## [Stored dataset items]
= = = =

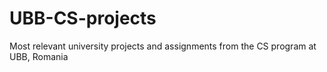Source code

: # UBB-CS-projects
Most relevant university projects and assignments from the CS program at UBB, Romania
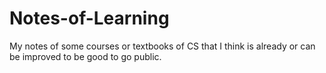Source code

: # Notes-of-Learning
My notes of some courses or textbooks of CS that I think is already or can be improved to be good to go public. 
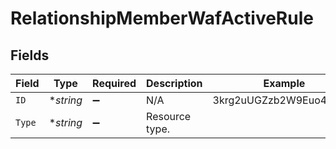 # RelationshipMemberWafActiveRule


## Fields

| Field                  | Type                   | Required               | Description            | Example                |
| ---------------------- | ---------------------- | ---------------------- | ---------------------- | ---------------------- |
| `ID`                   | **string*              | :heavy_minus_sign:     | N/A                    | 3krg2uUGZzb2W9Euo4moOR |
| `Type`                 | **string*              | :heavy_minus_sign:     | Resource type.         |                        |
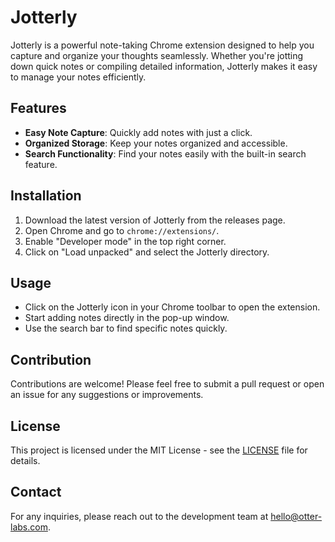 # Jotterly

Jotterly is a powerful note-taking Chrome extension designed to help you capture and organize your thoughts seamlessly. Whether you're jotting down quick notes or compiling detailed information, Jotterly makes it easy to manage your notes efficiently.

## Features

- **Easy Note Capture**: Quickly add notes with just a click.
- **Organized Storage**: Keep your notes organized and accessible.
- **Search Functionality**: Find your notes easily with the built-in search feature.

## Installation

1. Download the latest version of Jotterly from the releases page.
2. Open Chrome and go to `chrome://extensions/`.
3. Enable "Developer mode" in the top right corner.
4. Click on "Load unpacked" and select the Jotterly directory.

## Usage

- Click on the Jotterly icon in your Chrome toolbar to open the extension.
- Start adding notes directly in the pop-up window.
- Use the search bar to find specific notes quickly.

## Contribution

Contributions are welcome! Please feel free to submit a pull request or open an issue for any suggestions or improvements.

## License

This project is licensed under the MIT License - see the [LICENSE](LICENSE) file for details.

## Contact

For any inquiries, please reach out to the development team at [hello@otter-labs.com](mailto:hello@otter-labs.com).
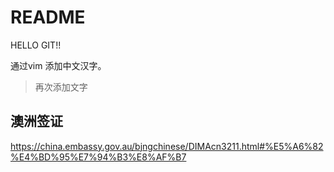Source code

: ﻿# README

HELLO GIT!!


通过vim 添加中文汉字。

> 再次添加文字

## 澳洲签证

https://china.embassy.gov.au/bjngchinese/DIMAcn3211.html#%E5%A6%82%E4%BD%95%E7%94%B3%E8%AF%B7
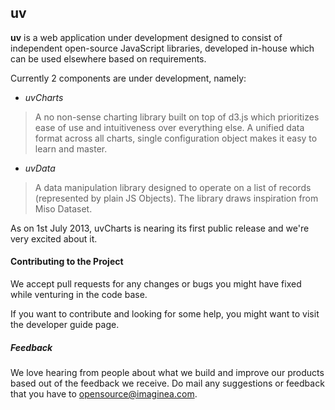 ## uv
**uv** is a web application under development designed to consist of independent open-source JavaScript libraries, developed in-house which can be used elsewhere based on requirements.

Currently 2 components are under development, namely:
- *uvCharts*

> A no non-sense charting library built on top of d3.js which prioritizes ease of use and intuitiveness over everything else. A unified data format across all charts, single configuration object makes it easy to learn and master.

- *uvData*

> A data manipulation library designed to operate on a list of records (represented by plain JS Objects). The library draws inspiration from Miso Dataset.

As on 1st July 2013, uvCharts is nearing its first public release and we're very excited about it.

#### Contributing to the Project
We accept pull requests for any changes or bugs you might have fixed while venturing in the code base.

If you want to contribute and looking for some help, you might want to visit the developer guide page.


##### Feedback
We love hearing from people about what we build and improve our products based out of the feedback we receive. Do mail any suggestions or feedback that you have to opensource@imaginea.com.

= = = =

## [WORK TO BE COMPLETED]
Could you output the lines above exactly, with no pictures included?

## [WORKED SOLUTION]
Source code

: # UBB-CS-projects
Most relevant university projects and assignments from the CS program at UBB, Romania
Source code

: # Notes-of-Learning
My notes of some courses or textbooks of CS that I think is already or can be improved to be good to go public. 
 # RelationshipMemberWafActiveRule


## Fields

| Field                  | Type                   | Required               | Description            | Example                |
| ---------------------- | ---------------------- | ---------------------- | ---------------------- | ---------------------- |
| `ID`                   | **string*              | :heavy_minus_sign:     | N/A                    | 3krg2uUGZzb2W9Euo4moOR |
| `Type`                 | **string*              | :heavy_minus_sign:     | Resource type.         |                        |
 # Jotterly

Jotterly is a powerful note-taking Chrome extension designed to help you capture and organize your thoughts seamlessly. Whether you're jotting down quick notes or compiling detailed information, Jotterly makes it easy to manage your notes efficiently.

## Features

- **Easy Note Capture**: Quickly add notes with just a click.
- **Organized Storage**: Keep your notes organized and accessible.
- **Search Functionality**: Find your notes easily with the built-in search feature.

## Installation

1. Download the latest version of Jotterly from the releases page.
2. Open Chrome and go to `chrome://extensions/`.
3. Enable "Developer mode" in the top right corner.
4. Click on "Load unpacked" and select the Jotterly directory.

## Usage

- Click on the Jotterly icon in your Chrome toolbar to open the extension.
- Start adding notes directly in the pop-up window.
- Use the search bar to find specific notes quickly.

## Contribution

Contributions are welcome! Please feel free to submit a pull request or open an issue for any suggestions or improvements.

## License

This project is licensed under the MIT License - see the [LICENSE](LICENSE) file for details.

## Contact

For any inquiries, please reach out to the development team at [hello@otter-labs.com](mailto:hello@otter-labs.com).
Source code

: ﻿# README

HELLO GIT!!


通过vim 添加中文汉字。

> 再次添加文字

## 澳洲签证

https://china.embassy.gov.au/bjngchinese/DIMAcn3211.html#%E5%A6%82%E4%BD%95%E7%94%B3%E8%AF%B7
 ## uv
**uv** is a web application under development designed to consist of independent open-source JavaScript libraries, developed in-house which can be used elsewhere based on requirements.

Currently 2 components are under development, namely:
- *uvCharts*

> A no non-sense charting library built on top of d3.js which prioritizes ease of use and intuitiveness over everything else. A unified data format across all charts, single configuration object makes it easy to learn and master.

- *uvData*

> A data manipulation library designed to operate on a list of records (represented by plain JS Objects). The library draws inspiration from Miso Dataset.

As on 1st July 2013, uvCharts is nearing its first public release and we're very excited about it.

#### Contributing to the Project
We accept pull requests for any changes or bugs you might have fixed while venturing in the code base.

If you want to contribute and looking for some help, you might want to visit the developer guide page.


##### Feedback
We love hearing from people about what we build and improve our products based out of the feedback we receive. Do mail any suggestions or feedback that you have to opensource@imaginea.com.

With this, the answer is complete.